Transforming growth factor-β and its effect on reepithelialization of partial-thickness ear wounds in transgenic mice

Transforming growth factor-X (TGF-beta) is known to affect nearly every aspect of wound repair. Many of the effects have been extensively investigated; however, the primary effect of endogenously derived TGF-beta on wound reepithelialization is still not completely understood, To examine this, two types of wounds were made on a transgenic mouse over-expressing TGF-beta1. Full-thickness back wounds were made to compare the wound healing process in the presence of compensatory healing mechanisms. Superficial partial-thickness ear wounds involving only the epidermis were made to determine the effect of TGF-beta on reepithelialization.

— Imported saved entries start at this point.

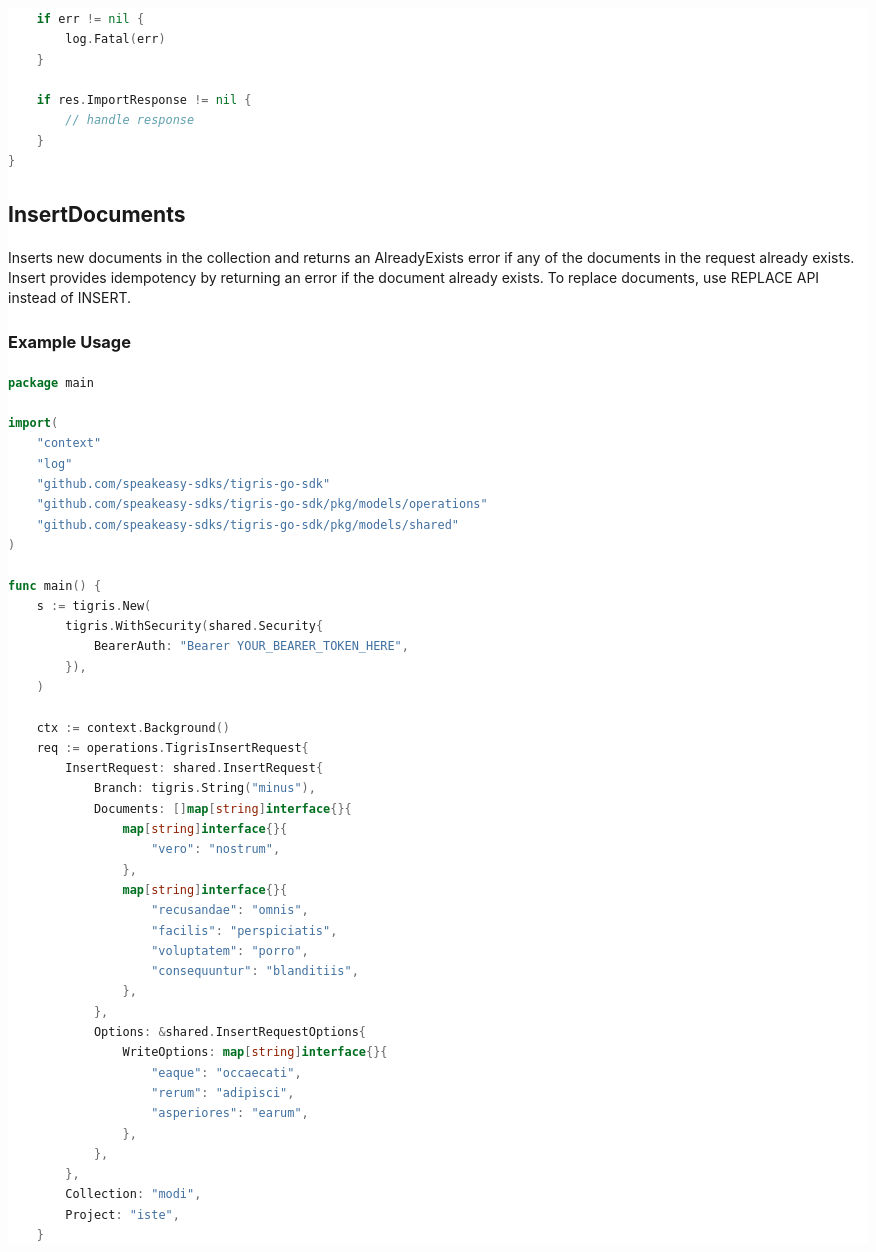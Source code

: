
 ```go
    if err != nil {
        log.Fatal(err)
    }

    if res.ImportResponse != nil {
        // handle response
    }
}
```

## InsertDocuments

Inserts new documents in the collection and returns an AlreadyExists error if any of the documents
 in the request already exists. Insert provides idempotency by returning an error if the document
 already exists. To replace documents, use REPLACE API instead of INSERT.

### Example Usage

```go
package main

import(
	"context"
	"log"
	"github.com/speakeasy-sdks/tigris-go-sdk"
	"github.com/speakeasy-sdks/tigris-go-sdk/pkg/models/operations"
	"github.com/speakeasy-sdks/tigris-go-sdk/pkg/models/shared"
)

func main() {
    s := tigris.New(
        tigris.WithSecurity(shared.Security{
            BearerAuth: "Bearer YOUR_BEARER_TOKEN_HERE",
        }),
    )

    ctx := context.Background()    
    req := operations.TigrisInsertRequest{
        InsertRequest: shared.InsertRequest{
            Branch: tigris.String("minus"),
            Documents: []map[string]interface{}{
                map[string]interface{}{
                    "vero": "nostrum",
                },
                map[string]interface{}{
                    "recusandae": "omnis",
                    "facilis": "perspiciatis",
                    "voluptatem": "porro",
                    "consequuntur": "blanditiis",
                },
            },
            Options: &shared.InsertRequestOptions{
                WriteOptions: map[string]interface{}{
                    "eaque": "occaecati",
                    "rerum": "adipisci",
                    "asperiores": "earum",
                },
            },
        },
        Collection: "modi",
        Project: "iste",
    }

```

In the partial-thickness ear wounds, at later time points, the transgenic group had smaller epithelial gaps than the wild-type mice. A greater number of actively proliferating cells, as determined by bromodeoxyuridine incorporation, was also found in the transgenic mice at post-injury day 8. These results show that TGF-beta1 stimulates the rate of reepithelialization at later time points in partial-thickness wounds. However, in the full-thickness back wounds, the transgenic animals exhibited a slower reepithelialization rate at all time points and the number of bromodeoxyuridine-positive cells was fewer. Our findings would suggest that the overexpression of TGF-beta1 speeds the rate of wound closure in partial-thickness wounds by promoting keratinocyte migration. In full-thickness wounds, however, the overexpression of TGF-beta1 slows the rate of wound reepithelialization.